## Data extracts
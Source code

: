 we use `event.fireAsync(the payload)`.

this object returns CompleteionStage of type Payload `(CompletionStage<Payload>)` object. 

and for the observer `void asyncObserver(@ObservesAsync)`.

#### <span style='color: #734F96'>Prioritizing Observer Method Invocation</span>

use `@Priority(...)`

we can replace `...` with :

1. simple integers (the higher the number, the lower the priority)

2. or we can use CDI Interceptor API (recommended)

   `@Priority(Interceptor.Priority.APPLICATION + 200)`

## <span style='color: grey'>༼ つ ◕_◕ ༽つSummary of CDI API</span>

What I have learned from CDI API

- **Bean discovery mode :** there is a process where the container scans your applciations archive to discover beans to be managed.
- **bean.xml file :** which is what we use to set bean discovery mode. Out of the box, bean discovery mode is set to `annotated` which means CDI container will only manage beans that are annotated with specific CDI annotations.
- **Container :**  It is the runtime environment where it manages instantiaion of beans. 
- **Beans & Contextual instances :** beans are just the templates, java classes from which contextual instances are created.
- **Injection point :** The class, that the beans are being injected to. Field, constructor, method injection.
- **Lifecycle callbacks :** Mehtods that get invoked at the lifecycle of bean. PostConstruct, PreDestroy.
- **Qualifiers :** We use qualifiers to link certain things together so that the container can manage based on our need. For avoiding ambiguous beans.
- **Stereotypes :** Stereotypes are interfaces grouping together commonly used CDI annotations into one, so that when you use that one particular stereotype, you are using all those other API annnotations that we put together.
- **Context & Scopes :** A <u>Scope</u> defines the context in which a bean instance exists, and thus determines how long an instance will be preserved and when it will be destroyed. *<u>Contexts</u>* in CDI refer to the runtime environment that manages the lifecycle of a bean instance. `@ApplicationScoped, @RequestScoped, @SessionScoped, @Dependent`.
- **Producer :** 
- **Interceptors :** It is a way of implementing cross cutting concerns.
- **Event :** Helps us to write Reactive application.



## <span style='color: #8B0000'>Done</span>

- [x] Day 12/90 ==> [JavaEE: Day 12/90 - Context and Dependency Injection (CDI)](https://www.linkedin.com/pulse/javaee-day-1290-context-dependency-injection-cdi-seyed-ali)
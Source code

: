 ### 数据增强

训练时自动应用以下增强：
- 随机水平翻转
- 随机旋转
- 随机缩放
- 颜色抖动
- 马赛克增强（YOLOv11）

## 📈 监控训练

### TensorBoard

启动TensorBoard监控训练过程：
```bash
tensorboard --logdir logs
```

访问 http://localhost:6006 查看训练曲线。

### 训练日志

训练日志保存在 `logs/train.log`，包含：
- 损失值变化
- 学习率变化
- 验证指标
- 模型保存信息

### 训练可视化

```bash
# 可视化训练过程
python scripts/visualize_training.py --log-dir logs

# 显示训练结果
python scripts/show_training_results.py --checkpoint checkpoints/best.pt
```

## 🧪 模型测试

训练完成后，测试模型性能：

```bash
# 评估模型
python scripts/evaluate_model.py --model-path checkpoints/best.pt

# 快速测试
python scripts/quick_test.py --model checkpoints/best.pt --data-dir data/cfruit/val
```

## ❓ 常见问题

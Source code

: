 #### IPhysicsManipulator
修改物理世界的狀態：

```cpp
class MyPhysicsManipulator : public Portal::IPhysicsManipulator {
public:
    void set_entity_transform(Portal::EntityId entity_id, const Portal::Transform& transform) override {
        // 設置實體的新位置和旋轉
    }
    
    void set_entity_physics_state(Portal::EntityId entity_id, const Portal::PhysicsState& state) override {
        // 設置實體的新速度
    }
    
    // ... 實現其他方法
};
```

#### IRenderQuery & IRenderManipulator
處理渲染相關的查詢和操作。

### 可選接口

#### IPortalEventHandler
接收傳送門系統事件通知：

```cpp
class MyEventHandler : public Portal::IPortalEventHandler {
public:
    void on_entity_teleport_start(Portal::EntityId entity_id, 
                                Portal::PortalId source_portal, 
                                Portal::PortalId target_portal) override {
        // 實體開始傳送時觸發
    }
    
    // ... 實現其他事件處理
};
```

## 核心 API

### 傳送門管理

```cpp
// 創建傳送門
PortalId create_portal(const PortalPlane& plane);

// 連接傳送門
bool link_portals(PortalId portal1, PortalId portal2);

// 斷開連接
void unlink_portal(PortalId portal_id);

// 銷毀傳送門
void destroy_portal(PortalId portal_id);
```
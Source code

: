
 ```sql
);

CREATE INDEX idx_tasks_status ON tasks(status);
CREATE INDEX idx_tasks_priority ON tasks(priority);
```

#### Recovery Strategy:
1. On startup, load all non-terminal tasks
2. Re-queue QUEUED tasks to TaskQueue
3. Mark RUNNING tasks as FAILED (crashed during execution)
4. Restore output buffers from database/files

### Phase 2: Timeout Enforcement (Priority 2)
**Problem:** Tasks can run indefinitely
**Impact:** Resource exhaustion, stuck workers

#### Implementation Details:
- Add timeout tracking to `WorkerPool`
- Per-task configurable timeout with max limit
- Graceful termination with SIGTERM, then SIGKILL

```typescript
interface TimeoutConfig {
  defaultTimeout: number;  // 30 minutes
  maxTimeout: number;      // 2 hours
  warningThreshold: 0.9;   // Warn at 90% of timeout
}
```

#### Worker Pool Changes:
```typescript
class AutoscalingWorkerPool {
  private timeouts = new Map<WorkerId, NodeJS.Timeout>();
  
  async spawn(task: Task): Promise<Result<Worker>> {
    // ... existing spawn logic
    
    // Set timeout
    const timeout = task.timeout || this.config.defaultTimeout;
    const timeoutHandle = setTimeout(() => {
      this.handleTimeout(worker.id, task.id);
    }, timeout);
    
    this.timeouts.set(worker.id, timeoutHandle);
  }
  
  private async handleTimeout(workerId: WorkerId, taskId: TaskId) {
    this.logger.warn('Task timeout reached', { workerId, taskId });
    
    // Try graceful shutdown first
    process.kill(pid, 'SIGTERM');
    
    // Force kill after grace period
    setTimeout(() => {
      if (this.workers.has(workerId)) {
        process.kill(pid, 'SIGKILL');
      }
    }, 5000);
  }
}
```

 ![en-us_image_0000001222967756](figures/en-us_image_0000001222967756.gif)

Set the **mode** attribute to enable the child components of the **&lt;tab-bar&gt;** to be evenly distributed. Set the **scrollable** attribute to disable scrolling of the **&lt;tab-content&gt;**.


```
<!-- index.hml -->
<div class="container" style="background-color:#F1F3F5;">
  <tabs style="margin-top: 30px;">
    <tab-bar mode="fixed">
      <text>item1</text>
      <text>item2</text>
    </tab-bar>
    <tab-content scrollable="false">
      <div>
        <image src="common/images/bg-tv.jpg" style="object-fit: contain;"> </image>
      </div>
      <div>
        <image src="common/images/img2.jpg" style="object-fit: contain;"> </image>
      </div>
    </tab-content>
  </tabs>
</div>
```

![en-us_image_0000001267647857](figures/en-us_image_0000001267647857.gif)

## What to produce
Only lines holding "checkpoints" are wanted; copy all of them from the listing.

## Your response
python scripts/show_training_results.py --checkpoint checkpoints/best.pt
python scripts/evaluate_model.py --model-path checkpoints/best.pt
python scripts/quick_test.py --model checkpoints/best.pt --data-dir data/cfruit/val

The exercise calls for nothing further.